- **Action item**
Begin with the first line below and retype each line exactly through the line containing "Display error notification.". Any pictures are to be left out.

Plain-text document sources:
↓

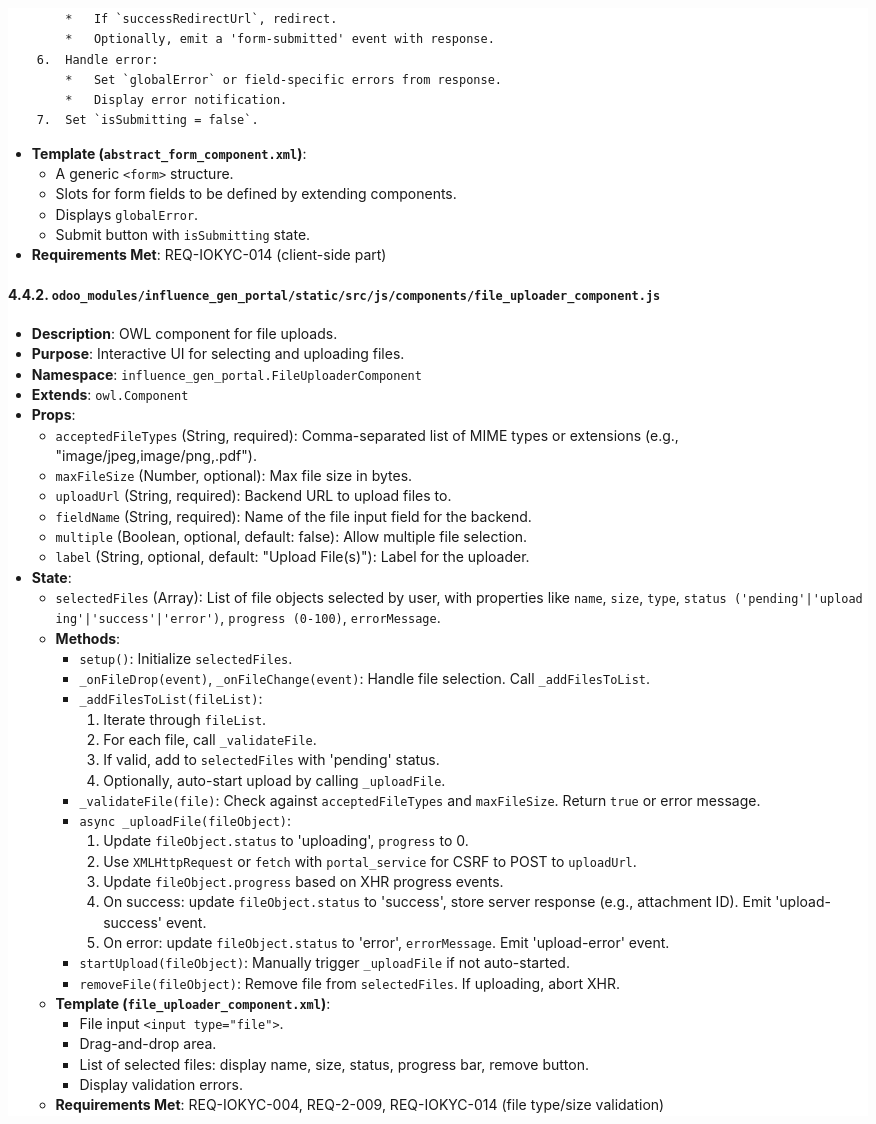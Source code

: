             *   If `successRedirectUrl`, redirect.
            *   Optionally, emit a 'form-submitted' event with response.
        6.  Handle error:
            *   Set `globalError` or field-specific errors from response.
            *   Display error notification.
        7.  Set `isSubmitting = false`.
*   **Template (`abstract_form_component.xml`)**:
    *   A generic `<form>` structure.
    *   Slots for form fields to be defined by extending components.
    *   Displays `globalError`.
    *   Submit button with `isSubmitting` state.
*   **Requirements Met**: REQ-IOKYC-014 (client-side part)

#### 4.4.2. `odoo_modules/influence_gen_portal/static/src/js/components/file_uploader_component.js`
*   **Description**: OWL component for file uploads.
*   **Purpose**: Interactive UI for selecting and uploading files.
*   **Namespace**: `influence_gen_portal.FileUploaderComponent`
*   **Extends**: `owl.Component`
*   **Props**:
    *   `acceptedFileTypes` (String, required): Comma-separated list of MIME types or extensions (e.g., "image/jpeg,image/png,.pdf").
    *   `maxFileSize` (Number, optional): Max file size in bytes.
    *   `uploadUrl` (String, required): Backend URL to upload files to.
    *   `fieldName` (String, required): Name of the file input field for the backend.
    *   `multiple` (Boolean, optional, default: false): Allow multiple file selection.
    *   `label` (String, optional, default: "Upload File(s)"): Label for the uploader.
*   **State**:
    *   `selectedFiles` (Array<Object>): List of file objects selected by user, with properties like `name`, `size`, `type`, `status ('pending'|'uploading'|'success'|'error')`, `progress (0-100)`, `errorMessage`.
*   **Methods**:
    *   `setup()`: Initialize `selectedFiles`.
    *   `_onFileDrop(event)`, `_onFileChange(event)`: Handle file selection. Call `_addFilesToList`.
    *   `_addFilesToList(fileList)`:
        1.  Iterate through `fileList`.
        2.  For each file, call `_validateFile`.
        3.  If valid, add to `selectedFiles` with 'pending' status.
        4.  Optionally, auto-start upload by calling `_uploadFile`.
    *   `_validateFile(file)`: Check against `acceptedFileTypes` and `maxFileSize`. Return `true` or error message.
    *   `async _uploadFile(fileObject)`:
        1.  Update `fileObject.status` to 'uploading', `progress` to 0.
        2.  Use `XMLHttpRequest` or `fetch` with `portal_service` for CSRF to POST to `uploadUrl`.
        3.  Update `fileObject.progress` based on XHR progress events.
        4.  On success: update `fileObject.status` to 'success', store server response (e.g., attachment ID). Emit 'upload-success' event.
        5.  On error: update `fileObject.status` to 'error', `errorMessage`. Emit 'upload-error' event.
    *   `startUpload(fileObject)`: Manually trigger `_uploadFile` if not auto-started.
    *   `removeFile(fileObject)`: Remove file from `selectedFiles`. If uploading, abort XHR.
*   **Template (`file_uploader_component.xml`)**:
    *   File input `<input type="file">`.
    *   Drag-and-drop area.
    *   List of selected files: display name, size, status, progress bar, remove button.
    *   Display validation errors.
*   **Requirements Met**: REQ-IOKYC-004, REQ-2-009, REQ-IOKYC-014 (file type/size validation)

↑

- **Exercise output**
Source code

:             *   If `successRedirectUrl`, redirect.
            *   Optionally, emit a 'form-submitted' event with response.
        6.  Handle error:
            *   Set `globalError` or field-specific errors from response.
            *   Display error notification.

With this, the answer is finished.